According to a letter reviewed by Coindesk, “stakers like Pow Miners are compensated based on the outcome of protocol definitions, not management measures or profit sharing arrangements.”
When a user bets a coin, they agree to be locked up for a period of time to participate in blockchain operations and security, and earn a return for that. The group argues that cryptocurrency bets on “proof” blockchain protocols provide “valuable technical services” and the resulting reward is not the return of passive investments.
Read more: Crypto Staking101: What is staking?
The CCI view goes against the SEC’s previous stance when former chairman Gary Gensler’s executive staff targeted Crypto staking operations, including other cases including Consensys, including a well-known settlement with Kraken’s agency. The SEC also blocked staking on Exchange-Traded Funds (ETFS) tracking Ethereum (ETH) when reviewing applications for these products in 2024.

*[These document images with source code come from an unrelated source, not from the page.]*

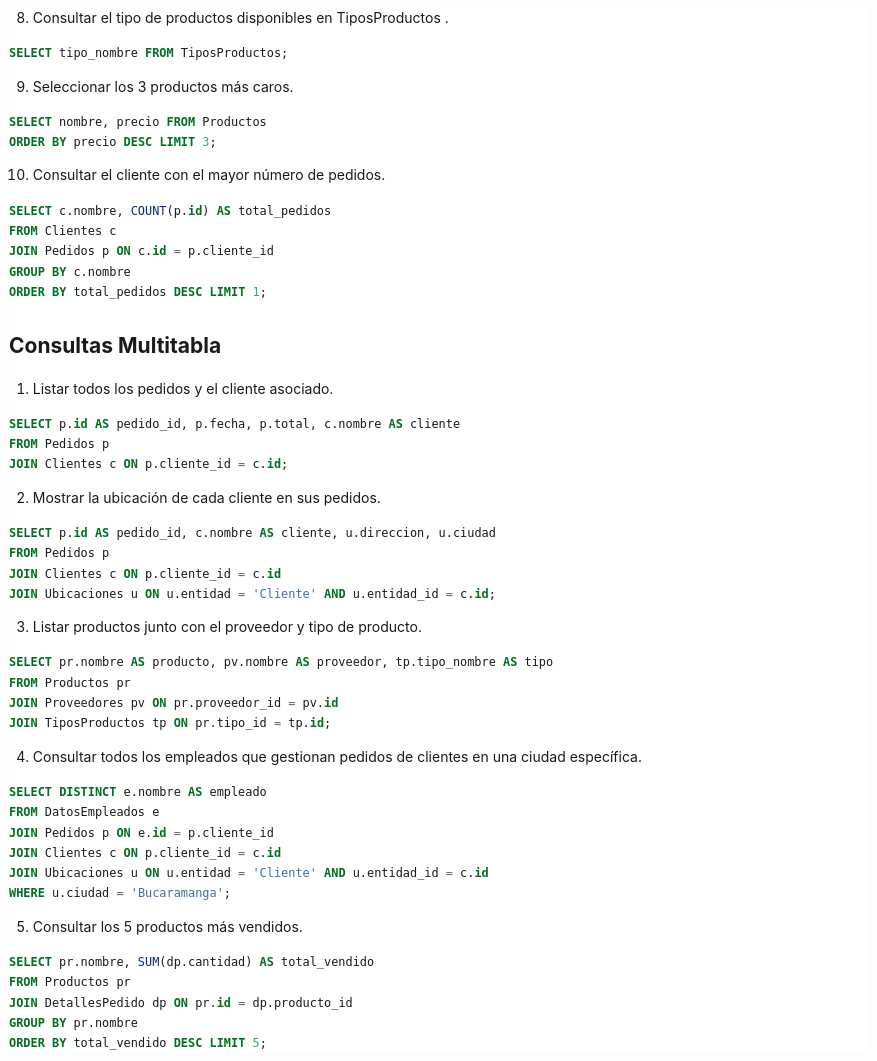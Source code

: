 8. Consultar el tipo de productos disponibles en TiposProductos .
```sql
SELECT tipo_nombre FROM TiposProductos;
```

9. Seleccionar los 3 productos más caros.
```sql
SELECT nombre, precio FROM Productos
ORDER BY precio DESC LIMIT 3;
```

10. Consultar el cliente con el mayor número de pedidos.
```sql
SELECT c.nombre, COUNT(p.id) AS total_pedidos
FROM Clientes c
JOIN Pedidos p ON c.id = p.cliente_id
GROUP BY c.nombre
ORDER BY total_pedidos DESC LIMIT 1;
```

## Consultas Multitabla
1. Listar todos los pedidos y el cliente asociado.
```sql
SELECT p.id AS pedido_id, p.fecha, p.total, c.nombre AS cliente
FROM Pedidos p
JOIN Clientes c ON p.cliente_id = c.id;
```

2. Mostrar la ubicación de cada cliente en sus pedidos.
```sql
SELECT p.id AS pedido_id, c.nombre AS cliente, u.direccion, u.ciudad
FROM Pedidos p
JOIN Clientes c ON p.cliente_id = c.id
JOIN Ubicaciones u ON u.entidad = 'Cliente' AND u.entidad_id = c.id;
```

3. Listar productos junto con el proveedor y tipo de producto.
```sql
SELECT pr.nombre AS producto, pv.nombre AS proveedor, tp.tipo_nombre AS tipo
FROM Productos pr
JOIN Proveedores pv ON pr.proveedor_id = pv.id
JOIN TiposProductos tp ON pr.tipo_id = tp.id;
```

4. Consultar todos los empleados que gestionan pedidos de clientes en una ciudad específica.
```sql
SELECT DISTINCT e.nombre AS empleado
FROM DatosEmpleados e
JOIN Pedidos p ON e.id = p.cliente_id
JOIN Clientes c ON p.cliente_id = c.id
JOIN Ubicaciones u ON u.entidad = 'Cliente' AND u.entidad_id = c.id
WHERE u.ciudad = 'Bucaramanga';
```

5. Consultar los 5 productos más vendidos.
```sql
SELECT pr.nombre, SUM(dp.cantidad) AS total_vendido
FROM Productos pr
JOIN DetallesPedido dp ON pr.id = dp.producto_id
GROUP BY pr.nombre
ORDER BY total_vendido DESC LIMIT 5;
```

The CCI letter asked the SEC to provide guidance as was done for Memecoin publishers, miners and several Stablecoin publishers, declaring their activities outside the agency’s legal concerns. These statements are neither formal guidance nor binding, but are used as markers that set the boundaries of regulators’ current thinking.
“In the country, securities regulators in some states are pursuing enforcement measures related to dyeing,” the coalition said. “Guide from the committee will help send a clear signal that the United States supports innovation and adopts common sense regulations that are faithful to the restrictions of securities laws, at least at the federal level.”
Since the start of President Donald Trump’s administration, the SEC has generally been far more friendly about digital assets. New Chair Paul Atkins signaled his openness to rethinking how agents have treated crypto businesses at his first public event, the Crypto Round Table, on Friday.
Crypto companies aren’t just looking for new directions on staking. In February, the US senator wrote to regulators, calling for them to reconsider their opposition to staking in spot ETFs in the industry.